▶ **WORK REQUEST**
Nothing should be left out when you copy the entries below.

[Plain-text document sources]
=== Begin Enclosure ===

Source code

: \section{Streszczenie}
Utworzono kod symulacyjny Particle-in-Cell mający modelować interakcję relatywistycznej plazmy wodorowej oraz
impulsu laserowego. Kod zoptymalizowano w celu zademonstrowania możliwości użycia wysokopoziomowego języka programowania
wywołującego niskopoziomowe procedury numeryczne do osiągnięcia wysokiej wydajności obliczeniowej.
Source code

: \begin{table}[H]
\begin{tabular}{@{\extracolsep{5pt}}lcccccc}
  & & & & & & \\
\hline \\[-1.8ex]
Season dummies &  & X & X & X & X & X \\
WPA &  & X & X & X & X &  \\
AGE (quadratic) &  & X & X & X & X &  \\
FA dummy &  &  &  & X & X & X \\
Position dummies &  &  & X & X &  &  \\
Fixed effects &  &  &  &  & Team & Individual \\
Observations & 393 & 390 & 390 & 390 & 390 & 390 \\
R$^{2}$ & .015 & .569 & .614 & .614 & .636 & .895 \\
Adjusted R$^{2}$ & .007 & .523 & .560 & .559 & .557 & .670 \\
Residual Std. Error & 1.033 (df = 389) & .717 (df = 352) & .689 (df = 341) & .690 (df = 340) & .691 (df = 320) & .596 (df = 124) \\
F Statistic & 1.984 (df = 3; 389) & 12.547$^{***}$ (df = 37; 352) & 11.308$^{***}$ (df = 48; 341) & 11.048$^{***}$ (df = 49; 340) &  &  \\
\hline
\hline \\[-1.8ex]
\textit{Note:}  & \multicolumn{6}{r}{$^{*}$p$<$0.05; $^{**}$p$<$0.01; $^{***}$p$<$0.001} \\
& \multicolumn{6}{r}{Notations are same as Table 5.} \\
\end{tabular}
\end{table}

=== End Enclosure ===

▶ **TASK OUTPUT**
Source code

: \section{Streszczenie}
Utworzono kod symulacyjny Particle-in-Cell mający modelować interakcję relatywistycznej plazmy wodorowej oraz
impulsu laserowego. Kod zoptymalizowano w celu zademonstrowania możliwości użycia wysokopoziomowego języka programowania
wywołującego niskopoziomowe procedury numeryczne do osiągnięcia wysokiej wydajności obliczeniowej.
Source code

: \begin{table}[H]
\begin{tabular}{@{\extracolsep{5pt}}lcccccc}
  & & & & & & \\
\hline \\[-1.8ex]
Season dummies &  & X & X & X & X & X \\
WPA &  & X & X & X & X &  \\
AGE (quadratic) &  & X & X & X & X &  \\
FA dummy &  &  &  & X & X & X \\
Position dummies &  &  & X & X &  &  \\
Fixed effects &  &  &  &  & Team & Individual \\
Observations & 393 & 390 & 390 & 390 & 390 & 390 \\
R$^{2}$ & .015 & .569 & .614 & .614 & .636 & .895 \\
Adjusted R$^{2}$ & .007 & .523 & .560 & .559 & .557 & .670 \\
Residual Std. Error & 1.033 (df = 389) & .717 (df = 352) & .689 (df = 341) & .690 (df = 340) & .691 (df = 320) & .596 (df = 124) \\
F Statistic & 1.984 (df = 3; 389) & 12.547$^{***}$ (df = 37; 352) & 11.308$^{***}$ (df = 48; 341) & 11.048$^{***}$ (df = 49; 340) &  &  \\
\hline
\hline \\[-1.8ex]
\textit{Note:}  & \multicolumn{6}{r}{$^{*}$p$<$0.05; $^{**}$p$<$0.01; $^{***}$p$<$0.001} \\
& \multicolumn{6}{r}{Notations are same as Table 5.} \\
\end{tabular}
\end{table}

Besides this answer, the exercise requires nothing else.